Aw there's always tomorrow.... Just because I have one mess up doesn't mean I'm giving up!

Unknown said...

You're better at it than me! I would really struggle with your method! But you are rockin it!

Linda said...

Tomorrow's a new day. And I wouldn't have given my kid the money either.

Integrity Singer said...

i'm no better. I interrogate. Like a defense lawyer. It's bad.

Anonymous said...

Failure is a harsh word. Don't be so hard on yourself, Friend. Besides, a 21 yo who works full time and doesn't have two 5's to put together for a movie---see, it's hard for me to keep my mouth shut too!! :-)

Ashley said...

Can I have a pop?

Anonymous said...

I'm struggling with this concept, too, Claudia. Four of my six are homegrown. But due to bipolar and other issues one of those adult kids can suck the joy right out of life. The problem with his thinking is that if I don't say anything at all, he assumes he has my tacit approval to do whatever.

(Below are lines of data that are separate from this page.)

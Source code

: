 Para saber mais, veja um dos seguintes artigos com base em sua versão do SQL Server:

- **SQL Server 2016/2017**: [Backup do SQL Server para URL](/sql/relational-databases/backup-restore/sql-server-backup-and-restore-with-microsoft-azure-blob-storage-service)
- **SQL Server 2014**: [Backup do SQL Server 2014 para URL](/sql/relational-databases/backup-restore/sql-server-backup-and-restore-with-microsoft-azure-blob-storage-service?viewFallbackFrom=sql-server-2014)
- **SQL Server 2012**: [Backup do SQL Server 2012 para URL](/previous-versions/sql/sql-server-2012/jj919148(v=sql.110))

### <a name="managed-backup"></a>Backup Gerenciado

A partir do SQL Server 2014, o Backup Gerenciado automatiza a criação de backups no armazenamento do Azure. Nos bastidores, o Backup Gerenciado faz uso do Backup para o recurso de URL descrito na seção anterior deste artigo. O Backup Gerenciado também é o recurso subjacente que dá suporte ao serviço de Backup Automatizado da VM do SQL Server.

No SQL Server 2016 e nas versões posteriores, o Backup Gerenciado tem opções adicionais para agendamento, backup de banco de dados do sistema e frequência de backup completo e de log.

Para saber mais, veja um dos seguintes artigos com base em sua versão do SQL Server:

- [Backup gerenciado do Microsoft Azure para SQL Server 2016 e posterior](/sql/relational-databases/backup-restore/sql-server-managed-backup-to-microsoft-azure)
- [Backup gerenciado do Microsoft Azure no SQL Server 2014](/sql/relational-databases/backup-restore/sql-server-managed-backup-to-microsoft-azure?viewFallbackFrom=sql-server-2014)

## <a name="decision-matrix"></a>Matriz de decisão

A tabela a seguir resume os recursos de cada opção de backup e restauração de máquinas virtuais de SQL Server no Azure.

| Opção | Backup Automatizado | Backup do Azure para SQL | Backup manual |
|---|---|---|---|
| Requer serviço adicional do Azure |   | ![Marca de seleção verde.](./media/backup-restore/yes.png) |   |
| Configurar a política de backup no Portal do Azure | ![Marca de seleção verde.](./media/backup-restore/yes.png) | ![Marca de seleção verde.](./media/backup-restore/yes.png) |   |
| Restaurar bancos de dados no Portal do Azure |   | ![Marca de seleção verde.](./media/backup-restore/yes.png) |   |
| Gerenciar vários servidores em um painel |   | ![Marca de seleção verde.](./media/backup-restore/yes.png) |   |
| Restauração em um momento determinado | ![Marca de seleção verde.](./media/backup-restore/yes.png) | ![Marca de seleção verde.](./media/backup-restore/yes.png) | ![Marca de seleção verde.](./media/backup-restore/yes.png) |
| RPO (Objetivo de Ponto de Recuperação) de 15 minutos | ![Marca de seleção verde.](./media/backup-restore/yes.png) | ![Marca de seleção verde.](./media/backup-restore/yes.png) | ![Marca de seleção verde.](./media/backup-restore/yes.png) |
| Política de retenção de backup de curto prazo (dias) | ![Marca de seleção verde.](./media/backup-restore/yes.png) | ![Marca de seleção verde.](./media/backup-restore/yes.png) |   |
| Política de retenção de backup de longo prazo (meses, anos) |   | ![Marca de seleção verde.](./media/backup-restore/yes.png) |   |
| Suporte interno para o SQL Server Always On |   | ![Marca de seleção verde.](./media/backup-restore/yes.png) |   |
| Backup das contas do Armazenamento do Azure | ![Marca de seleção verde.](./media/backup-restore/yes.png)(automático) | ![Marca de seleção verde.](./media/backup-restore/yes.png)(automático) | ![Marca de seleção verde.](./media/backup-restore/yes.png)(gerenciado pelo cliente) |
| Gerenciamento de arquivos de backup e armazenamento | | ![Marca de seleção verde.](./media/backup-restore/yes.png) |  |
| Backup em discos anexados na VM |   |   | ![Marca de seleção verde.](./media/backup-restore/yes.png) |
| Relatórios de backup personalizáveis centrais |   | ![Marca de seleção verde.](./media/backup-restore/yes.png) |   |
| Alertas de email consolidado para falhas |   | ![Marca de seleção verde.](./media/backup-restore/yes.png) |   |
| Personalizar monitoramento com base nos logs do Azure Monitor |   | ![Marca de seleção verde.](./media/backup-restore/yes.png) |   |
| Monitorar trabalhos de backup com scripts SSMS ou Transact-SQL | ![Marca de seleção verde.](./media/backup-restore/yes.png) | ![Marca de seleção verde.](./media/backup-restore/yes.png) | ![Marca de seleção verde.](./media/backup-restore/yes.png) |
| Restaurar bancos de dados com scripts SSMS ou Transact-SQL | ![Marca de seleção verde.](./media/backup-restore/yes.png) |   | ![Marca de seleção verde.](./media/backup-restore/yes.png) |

Our solution was a painful one. He had to go. At 20 he graduated from a vocational school, knew everything, and would not live here peacefully. He moved out, went through some major tough stuff, moved back in briefly and finally moved out again. He's struggled, but he's doing so much better.

And I like him tremendously now that he's growing up. Boys take a long time to become men sometimes.

And yes, I've given him (and his adult sisters) some financial help sometimes. But money for a movie? Never. Needs versus wants.

My own personal struggle with control I guess!

Rock on, girl. You gotta do what's right for your family.